**Stored records:**
* * * * * * *
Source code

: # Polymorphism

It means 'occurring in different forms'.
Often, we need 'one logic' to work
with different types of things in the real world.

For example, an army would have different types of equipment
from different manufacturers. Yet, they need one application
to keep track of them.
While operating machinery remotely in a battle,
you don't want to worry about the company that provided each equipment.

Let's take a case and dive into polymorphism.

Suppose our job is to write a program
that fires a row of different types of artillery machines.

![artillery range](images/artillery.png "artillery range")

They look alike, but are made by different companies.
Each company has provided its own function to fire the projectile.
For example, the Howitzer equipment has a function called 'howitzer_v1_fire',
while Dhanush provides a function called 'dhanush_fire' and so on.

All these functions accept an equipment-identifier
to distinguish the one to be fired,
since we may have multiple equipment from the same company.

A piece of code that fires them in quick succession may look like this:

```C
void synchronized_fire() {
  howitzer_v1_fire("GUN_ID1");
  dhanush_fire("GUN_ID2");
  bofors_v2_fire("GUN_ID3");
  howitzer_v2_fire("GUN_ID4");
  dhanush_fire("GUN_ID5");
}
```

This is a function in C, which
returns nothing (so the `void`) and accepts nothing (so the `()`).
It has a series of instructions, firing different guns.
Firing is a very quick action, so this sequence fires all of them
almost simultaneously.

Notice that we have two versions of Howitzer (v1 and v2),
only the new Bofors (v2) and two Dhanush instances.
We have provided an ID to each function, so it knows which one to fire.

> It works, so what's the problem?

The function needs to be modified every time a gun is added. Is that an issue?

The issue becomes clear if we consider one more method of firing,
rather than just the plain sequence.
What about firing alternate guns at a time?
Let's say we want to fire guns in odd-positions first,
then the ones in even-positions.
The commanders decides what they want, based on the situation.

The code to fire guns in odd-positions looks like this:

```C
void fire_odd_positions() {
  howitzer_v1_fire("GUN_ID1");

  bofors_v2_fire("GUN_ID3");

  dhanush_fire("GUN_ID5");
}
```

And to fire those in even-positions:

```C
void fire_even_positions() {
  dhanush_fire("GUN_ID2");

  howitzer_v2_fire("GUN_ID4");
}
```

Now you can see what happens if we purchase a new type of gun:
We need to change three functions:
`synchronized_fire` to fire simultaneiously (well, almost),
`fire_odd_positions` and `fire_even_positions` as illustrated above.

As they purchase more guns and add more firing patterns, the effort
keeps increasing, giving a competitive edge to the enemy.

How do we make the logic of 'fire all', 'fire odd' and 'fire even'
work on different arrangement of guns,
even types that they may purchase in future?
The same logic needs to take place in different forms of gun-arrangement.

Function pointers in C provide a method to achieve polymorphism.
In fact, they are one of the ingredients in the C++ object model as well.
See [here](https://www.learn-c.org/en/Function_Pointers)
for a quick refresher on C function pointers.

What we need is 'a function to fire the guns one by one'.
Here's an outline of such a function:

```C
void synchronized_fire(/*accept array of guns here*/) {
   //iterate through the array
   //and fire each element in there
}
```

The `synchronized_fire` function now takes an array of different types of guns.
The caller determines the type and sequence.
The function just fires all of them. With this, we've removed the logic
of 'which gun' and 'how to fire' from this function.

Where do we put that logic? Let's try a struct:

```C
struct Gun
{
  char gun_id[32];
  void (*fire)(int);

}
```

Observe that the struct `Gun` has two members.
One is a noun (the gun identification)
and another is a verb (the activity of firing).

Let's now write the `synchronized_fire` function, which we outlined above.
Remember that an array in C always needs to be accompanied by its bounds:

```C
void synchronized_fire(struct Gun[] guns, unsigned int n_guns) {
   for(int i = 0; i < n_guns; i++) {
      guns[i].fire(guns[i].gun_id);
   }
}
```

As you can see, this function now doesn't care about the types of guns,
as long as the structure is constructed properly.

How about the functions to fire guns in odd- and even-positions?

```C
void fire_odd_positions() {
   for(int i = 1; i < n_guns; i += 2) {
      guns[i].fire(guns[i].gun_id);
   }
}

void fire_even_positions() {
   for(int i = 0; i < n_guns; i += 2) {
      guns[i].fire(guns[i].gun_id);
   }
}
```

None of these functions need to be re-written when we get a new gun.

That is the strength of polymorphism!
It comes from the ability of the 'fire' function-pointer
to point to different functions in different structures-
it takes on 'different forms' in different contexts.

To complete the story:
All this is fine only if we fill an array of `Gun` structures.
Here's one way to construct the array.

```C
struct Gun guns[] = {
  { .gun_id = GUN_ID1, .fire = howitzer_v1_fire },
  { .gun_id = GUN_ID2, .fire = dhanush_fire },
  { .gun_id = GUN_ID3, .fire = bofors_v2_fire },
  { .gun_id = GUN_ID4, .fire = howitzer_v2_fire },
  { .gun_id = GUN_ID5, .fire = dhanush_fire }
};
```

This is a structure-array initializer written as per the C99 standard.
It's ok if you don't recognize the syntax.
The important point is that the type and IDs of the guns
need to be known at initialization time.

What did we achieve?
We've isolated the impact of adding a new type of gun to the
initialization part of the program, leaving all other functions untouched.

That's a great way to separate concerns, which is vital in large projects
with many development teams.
* * * * * * *
**About this exercise:**
Please give an exact copy of the entries above, from the line with "We have provided" down to the line with "then the ones in even-positions.", inclusive, and nothing else.

**Result of this exercise:**
We have provided an ID to each function, so it knows which one to fire.

> It works, so what's the problem?

The function needs to be modified every time a gun is added. Is that an issue?

The issue becomes clear if we consider one more method of firing,
rather than just the plain sequence.
What about firing alternate guns at a time?
Let's say we want to fire guns in odd-positions first,
then the ones in even-positions.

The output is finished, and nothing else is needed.